── Study material ──
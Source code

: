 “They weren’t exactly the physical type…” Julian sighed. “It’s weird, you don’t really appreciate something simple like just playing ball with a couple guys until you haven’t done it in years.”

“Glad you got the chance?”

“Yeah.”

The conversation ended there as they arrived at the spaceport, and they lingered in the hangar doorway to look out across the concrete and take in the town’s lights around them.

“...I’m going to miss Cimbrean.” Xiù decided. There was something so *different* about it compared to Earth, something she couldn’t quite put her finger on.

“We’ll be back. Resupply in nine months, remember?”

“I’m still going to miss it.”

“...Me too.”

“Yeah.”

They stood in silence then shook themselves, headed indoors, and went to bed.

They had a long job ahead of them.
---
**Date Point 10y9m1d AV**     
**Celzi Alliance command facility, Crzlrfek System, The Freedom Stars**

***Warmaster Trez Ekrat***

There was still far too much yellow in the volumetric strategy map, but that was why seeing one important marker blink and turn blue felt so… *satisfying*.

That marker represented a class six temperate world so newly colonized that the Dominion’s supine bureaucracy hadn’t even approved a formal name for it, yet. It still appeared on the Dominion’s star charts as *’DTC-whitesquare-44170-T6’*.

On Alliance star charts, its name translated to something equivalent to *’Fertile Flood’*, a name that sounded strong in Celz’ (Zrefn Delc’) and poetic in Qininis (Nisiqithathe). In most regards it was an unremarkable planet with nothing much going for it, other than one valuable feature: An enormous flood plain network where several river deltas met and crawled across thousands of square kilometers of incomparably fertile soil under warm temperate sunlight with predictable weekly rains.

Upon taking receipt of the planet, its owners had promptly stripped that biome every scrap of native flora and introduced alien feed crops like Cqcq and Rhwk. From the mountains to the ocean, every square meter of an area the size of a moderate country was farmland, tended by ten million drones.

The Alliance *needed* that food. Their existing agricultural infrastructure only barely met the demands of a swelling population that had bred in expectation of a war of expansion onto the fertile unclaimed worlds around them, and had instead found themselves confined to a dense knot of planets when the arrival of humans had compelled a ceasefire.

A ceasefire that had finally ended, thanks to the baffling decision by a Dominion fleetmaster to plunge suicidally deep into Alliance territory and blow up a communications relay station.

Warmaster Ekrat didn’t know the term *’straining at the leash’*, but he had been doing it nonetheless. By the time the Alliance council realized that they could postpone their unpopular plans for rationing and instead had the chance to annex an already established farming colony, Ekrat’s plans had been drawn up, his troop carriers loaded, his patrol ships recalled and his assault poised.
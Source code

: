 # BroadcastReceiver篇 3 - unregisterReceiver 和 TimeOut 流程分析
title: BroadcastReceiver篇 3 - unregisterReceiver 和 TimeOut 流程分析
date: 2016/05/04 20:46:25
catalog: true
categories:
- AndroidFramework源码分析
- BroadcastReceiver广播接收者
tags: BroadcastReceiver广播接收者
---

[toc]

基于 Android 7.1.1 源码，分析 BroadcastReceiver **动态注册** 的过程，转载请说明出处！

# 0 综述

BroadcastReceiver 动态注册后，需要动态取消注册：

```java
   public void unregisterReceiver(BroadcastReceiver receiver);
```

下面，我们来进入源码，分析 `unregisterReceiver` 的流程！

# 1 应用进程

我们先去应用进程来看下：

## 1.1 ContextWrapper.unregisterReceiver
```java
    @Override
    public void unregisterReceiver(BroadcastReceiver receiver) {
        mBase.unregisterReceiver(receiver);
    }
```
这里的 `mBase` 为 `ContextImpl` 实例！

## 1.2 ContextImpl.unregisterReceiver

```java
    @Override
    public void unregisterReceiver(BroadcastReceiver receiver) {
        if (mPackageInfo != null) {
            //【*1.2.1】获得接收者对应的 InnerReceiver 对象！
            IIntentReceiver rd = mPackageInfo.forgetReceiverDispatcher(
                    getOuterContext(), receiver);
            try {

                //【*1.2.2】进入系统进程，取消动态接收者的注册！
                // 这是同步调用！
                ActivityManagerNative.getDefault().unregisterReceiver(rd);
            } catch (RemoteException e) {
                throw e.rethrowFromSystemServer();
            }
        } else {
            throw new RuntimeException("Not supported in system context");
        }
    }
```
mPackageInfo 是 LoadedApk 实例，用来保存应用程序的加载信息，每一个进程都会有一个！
───
» Aim of the exercise: Pull every line containing the word "Warmaster" out of the entries above.

» Written solution:
***Warmaster Trez Ekrat***
Warmaster Ekrat didn’t know the term *’straining at the leash’*, but he had been doing it nonetheless. By the time the Alliance council realized that they could postpone their unpopular plans for rationing and instead had the chance to annex an already established farming colony, Ekrat’s plans had been drawn up, his troop carriers loaded, his patrol ships recalled and his assault poised.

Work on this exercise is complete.